City in Vinnytsia Oblast, Ukraine

Illintsi (Іллінці, /uk/; Ilińce) is a city on the Sob river in Vinnytsia Oblast, Ukraine. It served as the administrative center of the former Illintsi Raion until 2020. Population: 10,405 (2024).

The Ilyinets crater is located not far from the city.

==History==

 Grand Duchy of Lithuania 1391–1569
 Polish–Lithuanian Commonwealth 1569–1672
Ottoman Empire 1672–1699
 Polish–Lithuanian Commonwealth 1699–1793
Russian Empire 1793–1917
UKR Ukrainian People's Republic and Ukrainian State 1917–1920
 Soviet Ukraine 1920–1922
Soviet Union 1922–1991
Ukraine 1991–present

A Scythian mound from the 2nd century BC was excavated near the city in 1901-1902 by N. Brabdenburg.

In 1757, Ilińce was granted Magdeburg rights by King Augustus III of Poland. It was a private town of the Crown of the Kingdom of Poland, located in the Bracław Voivodeship and owned by the Sanguszko family.

Before World War II, the majority of the population was Jewish. Germans entered the town in July 1941 and kept the Jews as prisoners in a ghetto soon after. In November 1941, 43 Jews were murdered by Hilfspolizei. On 24 April 1942, around 1,000 Jews from the town and nearby villages were assassinated in a mass execution. 700 others were murdered in May 1942. At the end of 1942, the remaining Jews of the town were deported to a labor camp and the ghetto was destroyed in December 1942.

During Soviet times Illintsi was the centre of Illintsi Raion.
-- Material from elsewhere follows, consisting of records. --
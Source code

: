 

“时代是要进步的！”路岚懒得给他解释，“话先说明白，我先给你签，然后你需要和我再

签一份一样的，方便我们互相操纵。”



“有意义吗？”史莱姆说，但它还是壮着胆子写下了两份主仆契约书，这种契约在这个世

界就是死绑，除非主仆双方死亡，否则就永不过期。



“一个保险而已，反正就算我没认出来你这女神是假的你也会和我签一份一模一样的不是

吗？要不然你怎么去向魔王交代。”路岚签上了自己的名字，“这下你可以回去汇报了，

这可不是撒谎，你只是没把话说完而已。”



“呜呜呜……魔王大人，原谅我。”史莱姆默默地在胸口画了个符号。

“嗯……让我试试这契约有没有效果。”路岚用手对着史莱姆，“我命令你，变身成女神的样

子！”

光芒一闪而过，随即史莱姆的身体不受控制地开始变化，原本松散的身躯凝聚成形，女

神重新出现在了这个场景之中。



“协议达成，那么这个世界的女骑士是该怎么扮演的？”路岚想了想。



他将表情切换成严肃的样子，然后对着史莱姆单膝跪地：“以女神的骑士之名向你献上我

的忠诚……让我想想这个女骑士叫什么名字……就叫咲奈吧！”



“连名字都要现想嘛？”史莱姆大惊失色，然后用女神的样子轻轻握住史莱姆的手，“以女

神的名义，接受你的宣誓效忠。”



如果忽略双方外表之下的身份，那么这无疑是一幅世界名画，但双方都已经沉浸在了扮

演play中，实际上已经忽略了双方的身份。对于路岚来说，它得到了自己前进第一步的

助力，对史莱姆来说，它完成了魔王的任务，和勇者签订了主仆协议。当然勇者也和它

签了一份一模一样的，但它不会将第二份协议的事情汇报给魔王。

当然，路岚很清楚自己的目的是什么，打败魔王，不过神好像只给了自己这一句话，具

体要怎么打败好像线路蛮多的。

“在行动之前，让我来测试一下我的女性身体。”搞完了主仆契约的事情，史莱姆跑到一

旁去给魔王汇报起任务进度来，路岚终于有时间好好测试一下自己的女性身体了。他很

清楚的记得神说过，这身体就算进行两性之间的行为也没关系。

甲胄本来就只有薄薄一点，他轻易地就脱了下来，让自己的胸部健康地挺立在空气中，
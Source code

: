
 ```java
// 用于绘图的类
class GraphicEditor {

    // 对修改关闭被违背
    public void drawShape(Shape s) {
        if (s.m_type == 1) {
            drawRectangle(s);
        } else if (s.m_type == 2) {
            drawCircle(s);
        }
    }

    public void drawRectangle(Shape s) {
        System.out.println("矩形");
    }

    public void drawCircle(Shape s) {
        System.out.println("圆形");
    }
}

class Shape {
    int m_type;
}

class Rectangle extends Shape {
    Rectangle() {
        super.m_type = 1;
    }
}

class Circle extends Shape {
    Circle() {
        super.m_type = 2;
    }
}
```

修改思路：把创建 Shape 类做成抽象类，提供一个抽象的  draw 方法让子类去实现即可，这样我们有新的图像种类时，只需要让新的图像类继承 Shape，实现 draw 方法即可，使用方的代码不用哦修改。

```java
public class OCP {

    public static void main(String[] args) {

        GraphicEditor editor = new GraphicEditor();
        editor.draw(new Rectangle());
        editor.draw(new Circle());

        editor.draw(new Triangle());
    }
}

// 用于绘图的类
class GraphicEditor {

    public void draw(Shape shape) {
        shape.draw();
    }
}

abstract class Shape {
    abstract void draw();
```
According to the State Statistics Service of Ukraine, as of 1 January 2022, Illintsi had a population of 11,095 residents.

==Economy==
Illintsi is a centre of vegetable oil and sugar production.

==Twin towns==
Illintsi is twinned with:

- Włoszczowa, Poland, since 23 August 2005
- Edineț, Moldova, since 13 September 2013
- Pakruojis, Lithuania, since 21 November 2016
- Smižany, Slovakia, since 5 May 2017.